En fait, elle analyse un corpus d'œuvres du XXe siècle :
- Testimony, de Reznikoff (montage versifié des récits circonstanciés des faits qui précèdent le jugement)
- Récits d'Ellis Island, de Perec, listes et notations de faits concernant son tournage à Ellis Island avec Bober
- Journal du dehors, d'Annie Ernaux, notations de scènes vues
- Stalingrad, d'Alexander Kluge (montage de documents hétérogènes sur la bataille de Stalingrad, qui vont du compte-rendu d'état-major aux articles de presse en passant par les témoignages des combattants)
- Faits, de Marcel Cohen, notation d'anecdotes, scènes vues
Pour chacune d'elles, il y a un double geste. Prélèvement + recontextualisation par le montage (en fait le geste des cinéastes). On prend du contenu discursif (ou pas, dans le cas d'Arnaux et Cohen, il y a reformulation de choses vues, avec cette utopie du langage neutre), on choisit puis on réarrange dans le contexte littéraire. Le travail formel est celui du montage (et de la versification chez Reznikoff).
Ce qui est déroutant pour lea lecteurice, c'est, comme dans le ready made, la carence créative du matériau de base, ou plutôt son affiliation à un domaine extra-littéraire (administratif, documentaire, la plupart du temps). Il doit alors en tant que lecteurice, parce que le contexte littéraire l'y invite, formuler une interprétation littéraire de quelque chose qui lui paraît à première vue extra-littéraire, donc concilier deux discours aux fonctionnements distincts, hétérogènes (discours littéraire / discours documentaire).
Donc ces œuvres fonctionnent comme des dispositifs, parce qu'elles programment leur fonctionnement sur lea lecteurice ; il semble y avoir un effacement auctorial, puisque son geste d'intervention est minoré (travail de montage, donc travail presque machinique, technique), mais en réalité si l'auteurice disparaît, c'est pour donner un intervalle de jeu d'autant plus grand au lecteurice ; il programme une pluralité interprétative.

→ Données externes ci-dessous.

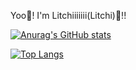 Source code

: Yoo🙂! I'm Litchiiiiiii(Litchi)🎇!!

[![Anurag's GitHub stats](https://github-readme-stats.vercel.app/api?username=Litchiiiiii)](https://github.com/anuraghazra/github-readme-stats)

[![Top Langs](https://github-readme-stats.vercel.app/api/top-langs/?username=Litchiiiiii&layout=compact)](https://github.com/anuraghazra/github-readme-stats)
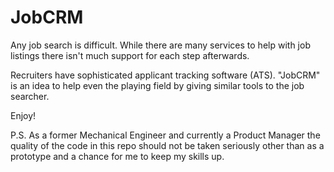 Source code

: # JobCRM

Any job search is difficult.  While there are many services to help with job listings there isn't much support for each step afterwards.

Recruiters have sophisticated applicant tracking software (ATS).  "JobCRM" is an idea to help even the playing field by giving similar tools to the job searcher.

Enjoy!

P.S. As a former Mechanical Engineer and currently a Product Manager the quality of the code in this repo should not be taken seriously other than as a prototype and a chance for me to keep my skills up.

Dans le même temps, le geste de montage / recontextualisation du matériau documentaire n'est pas anodin et conserve une dimension créatrice (les cinéastes le savent, lorsqu'iels travaillent à partir d'images qu'iels n'ont pas filmées ; c'est un geste constitutif de la modernité artistique, d'ailleurs, le collage / montage d'éléments hétérogènes et extra-artistiques) ; l'intervention peut être plus ou moins grande. Quand Reznikoff, poète objectiviste, versifie les petits récits qu'il reprend, il appuie sur certains mots, sur certains rythmes. On le voit en lisant attentivement la manière dont parfois il isole un mot seul, ou crée des anaphores qui étaient à peine visibles dans le texte originel. Kluge, lui, en décidant de partir des versions officielles pour mettre à la fin de son ouvrage les témoignages de combattants, déstabilise l'interprétation première qui pouvait être faite de la bataille, et fait se concurrencer des régimes de discours, où on voit où il veut arriver.
Donc si on comprend bien le geste de l'uncreative writing (prélever dans la masse immense des discours qui nous entourent, dans cette société de l'information / communication, puis réarranger ces discours), comme un geste de montage qui tire la littérature vers le cinéma, je pense qu'on peut mieux l'apprécier. Le discours des œuvres produites par ce genre de dispositifs n'est jamais univoque, et ne se trouve pas dans les mots même (ce qui peut dérouter les littéraires), mais dans l'agencement de discours hétérogènes, divers, et la manière dont en s'articulant ils créent des effets de sens.
Pfiou !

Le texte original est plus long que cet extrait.